BEGIN

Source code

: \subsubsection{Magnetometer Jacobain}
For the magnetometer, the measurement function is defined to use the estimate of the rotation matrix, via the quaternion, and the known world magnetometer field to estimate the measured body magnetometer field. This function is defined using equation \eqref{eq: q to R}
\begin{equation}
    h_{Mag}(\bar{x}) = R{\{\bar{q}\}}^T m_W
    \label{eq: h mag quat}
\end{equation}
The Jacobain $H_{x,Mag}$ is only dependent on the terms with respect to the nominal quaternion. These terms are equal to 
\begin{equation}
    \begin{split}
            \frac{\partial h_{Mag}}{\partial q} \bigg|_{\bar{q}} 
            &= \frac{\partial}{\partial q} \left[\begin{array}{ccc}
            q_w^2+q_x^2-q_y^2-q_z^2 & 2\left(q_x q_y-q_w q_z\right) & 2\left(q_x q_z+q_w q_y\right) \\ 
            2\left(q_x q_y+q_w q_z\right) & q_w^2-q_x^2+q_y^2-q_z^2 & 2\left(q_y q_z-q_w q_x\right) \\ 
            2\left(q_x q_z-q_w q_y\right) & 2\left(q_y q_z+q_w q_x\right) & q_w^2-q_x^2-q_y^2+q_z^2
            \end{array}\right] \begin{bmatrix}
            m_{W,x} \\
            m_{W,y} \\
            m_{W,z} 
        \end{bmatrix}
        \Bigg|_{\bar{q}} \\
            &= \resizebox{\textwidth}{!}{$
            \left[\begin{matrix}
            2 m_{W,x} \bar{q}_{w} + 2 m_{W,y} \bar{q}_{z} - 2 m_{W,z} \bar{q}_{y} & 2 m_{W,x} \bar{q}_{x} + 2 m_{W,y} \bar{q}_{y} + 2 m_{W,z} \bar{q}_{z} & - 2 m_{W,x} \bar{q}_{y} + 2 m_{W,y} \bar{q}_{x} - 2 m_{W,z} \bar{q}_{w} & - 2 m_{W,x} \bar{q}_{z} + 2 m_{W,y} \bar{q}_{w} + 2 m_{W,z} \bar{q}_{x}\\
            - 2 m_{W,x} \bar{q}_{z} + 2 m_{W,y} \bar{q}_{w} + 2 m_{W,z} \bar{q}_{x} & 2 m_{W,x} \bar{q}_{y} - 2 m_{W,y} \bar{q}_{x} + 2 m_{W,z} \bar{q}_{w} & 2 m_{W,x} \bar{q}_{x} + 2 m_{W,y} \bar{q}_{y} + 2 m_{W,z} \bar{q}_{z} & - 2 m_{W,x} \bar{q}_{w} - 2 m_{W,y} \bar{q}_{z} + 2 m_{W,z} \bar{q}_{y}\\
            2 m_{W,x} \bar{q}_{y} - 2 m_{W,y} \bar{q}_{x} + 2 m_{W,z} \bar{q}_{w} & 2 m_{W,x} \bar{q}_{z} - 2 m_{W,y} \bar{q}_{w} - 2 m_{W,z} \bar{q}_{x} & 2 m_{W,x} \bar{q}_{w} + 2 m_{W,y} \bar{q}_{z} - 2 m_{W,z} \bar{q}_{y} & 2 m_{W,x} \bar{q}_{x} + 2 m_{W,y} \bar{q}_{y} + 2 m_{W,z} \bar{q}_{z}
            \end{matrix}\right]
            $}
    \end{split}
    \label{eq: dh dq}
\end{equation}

END

Pull from the data each line where the string "bmatrix" turns up.

            \end{array}\right] \begin{bmatrix}
        \end{bmatrix}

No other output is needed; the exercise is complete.